Berne souhaite faire le tri parmi les thérapeutes non-médecins
Un diplôme fédéral pour les médecines douces se profile pour 2013. Une première en Europe
Rolfing, biorésonance ou ozone thérapie. Mais de quoi parle-t-on? Il s’agit de méthodes de soins alternatives à la médecine classique. Il en existe des centaines d’autres. De quoi y perdre son latin, ce d’autant qu’aucun diplôme fédéral, à l’exception de l’Art-thérapie, ne couronne la formation de ces thérapeutes non-médecins.
La situation pourrait rapidement changer.

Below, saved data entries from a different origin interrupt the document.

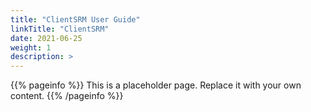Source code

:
 ```yaml
---
title: "ClientSRM User Guide"
linkTitle: "ClientSRM"
date: 2021-06-25
weight: 1
description: >
---
```


{{% pageinfo %}}
This is a placeholder page. Replace it with your own content.
{{% /pageinfo %}}
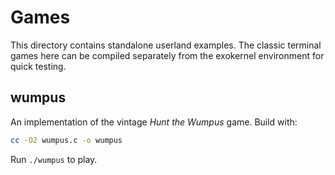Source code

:# Games

This directory contains standalone userland examples. The classic
terminal games here can be compiled separately from the exokernel
environment for quick testing.

## wumpus

An implementation of the vintage *Hunt the Wumpus* game. Build with:

```sh
cc -O2 wumpus.c -o wumpus
```

Run `./wumpus` to play.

Deux organisations professionnelles de la santé œuvrent pour la création d’examens fédéraux: l’un en médecine alternative, l’autre en thérapies complémentaires.
Interdit sans diplôme fédéral
Cette réglementation marquerait un tournant. A l’heure actuelle, c’est le règne des écoles et des instituts privés qui ruinent souvent la bourse des étudiants, sans offrir de véritable reconnaissance professionnelle. Sous l’égide de l’Office fédéral de la formation professionnelle (OFFT), deux examens fédéraux devraient voir le jour en 2013. Jean-Michel Plattner, secrétaire général de l’organisation professionnelle des thérapies complémentaire (OdA TC), insiste sur la nécessité de mettre fin à une situation chaotique: «Une harmonisation s’impose dans l’intérêt et la sécurité du patient.» Cerise sur le gâteau, l’OFFT finance le projet à hauteur de 60%.

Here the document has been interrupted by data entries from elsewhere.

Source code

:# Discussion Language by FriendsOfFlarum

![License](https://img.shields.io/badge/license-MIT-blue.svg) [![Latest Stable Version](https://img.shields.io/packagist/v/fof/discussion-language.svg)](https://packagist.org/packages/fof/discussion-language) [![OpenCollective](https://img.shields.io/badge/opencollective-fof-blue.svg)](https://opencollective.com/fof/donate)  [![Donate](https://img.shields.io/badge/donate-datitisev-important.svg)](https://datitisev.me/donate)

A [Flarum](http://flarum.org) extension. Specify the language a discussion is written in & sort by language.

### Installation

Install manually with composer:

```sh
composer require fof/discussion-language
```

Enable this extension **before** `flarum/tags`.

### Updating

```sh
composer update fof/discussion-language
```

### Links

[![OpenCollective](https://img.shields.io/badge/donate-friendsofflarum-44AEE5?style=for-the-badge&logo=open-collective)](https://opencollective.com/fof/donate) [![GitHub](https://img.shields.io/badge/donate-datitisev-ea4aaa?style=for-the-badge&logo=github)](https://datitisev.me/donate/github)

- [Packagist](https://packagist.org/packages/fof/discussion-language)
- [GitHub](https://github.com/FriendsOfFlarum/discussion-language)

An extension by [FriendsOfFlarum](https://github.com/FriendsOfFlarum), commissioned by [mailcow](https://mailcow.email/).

A ce stade, les organisations faîtières ont défini deux profils professionnels: thérapeute en médecine alternative et thérapeute complémentaire. Le premier traite autrement; le second complète la médecine traditionnelle. L’OFFT validera ou non le règlement d’examen d’ici à février 2013. «Au final, un nombre nettement plus bas que les quelque 250 méthodes disponibles sur le marché devraient être reconnues comme formation de base pour obtenir le diplôme fédéral», estime Jean-Michel Plattner. Concrètement , les candidats à l’examen étudieront un tronc commun avec entre autres des heures en médecine classique et en communication humaine, puis des modules de branche selon les méthodes choisies. Les praticiens déjà installés accéderont à l’épreuve sur dossier. «Il est indispensable d’offrir la possibilité à tous les thérapeutes d’obtenir un diplôme professionnel reconnu», souligne Jean-Michel Plattner.
L’objectif de la réforme vise à éviter qu’un patient ne tombe entre les mains de praticiens peu sérieux, formés en quelques jours. La fondation ASCA, qui compte 16 000 thérapeutes, et le RME (Registre des médecines empiriques) ont déjà mis en place un label de qualité, afin que les assurances complémentaires remboursent les prestations de leurs affiliés. Le futur diplôme fédéral marquera un pas de plus vers une vraie reconnaissance professionnelle. Ce qui ne manquera pas de redéfinir le rôle de ces acteurs privés et de faciliter le remboursement par les caisses maladie. Le directeur de l’ASCA, Laurent Monnard, évoque le futur avec prudence. «Beaucoup de femmes thérapeutes travaillent à mi-temps, dans un cabinet qu’elles ont ouvert chez elles. Trop de réglementation pourrait leur nuire.»
En effet, la tendance se dirigerait vers une interdiction de pratiquer pour les thérapeutes non-médecins qui n’accrocheraient pas un diplôme fédéral au mur de leur cabinet. Le seul examen déjà reconnu par l’OFFT, en 2009, pour l’Art-thérapie le confirme. Laure Vétois, qui a obtenu son diplôme d’Art-thérapeute, exprime néanmoins son indignation: «On nous demande de suivre 250 heures de formation médicale. C’est beaucoup trop.»
Pratiques différentes
Pour l’heure, les cantons connaissent des pratiques différentes. Dans le canton de Vaud, les thérapeutes non-médecins, et non listés dans la Loi sur la santé, pratiquent la médecine illégalement. «En réalité, ils sont tolérés s’ils poursuivent un mobile honorable et si leur traitement n’entraîne pas d’acte dommageable», explique Laurent Monnet, responsable des autorisations de pratiquer au Département de la santé vaudois. A Genève, il existe un registre des pratiques complémentaires, mais cela ne vaut pas reconnaissance officielle. Autant dire que le récent article constitutionnel adopté par le peuple en faveur de la médecine complémentaire se concrétise lentement, mais sûrement.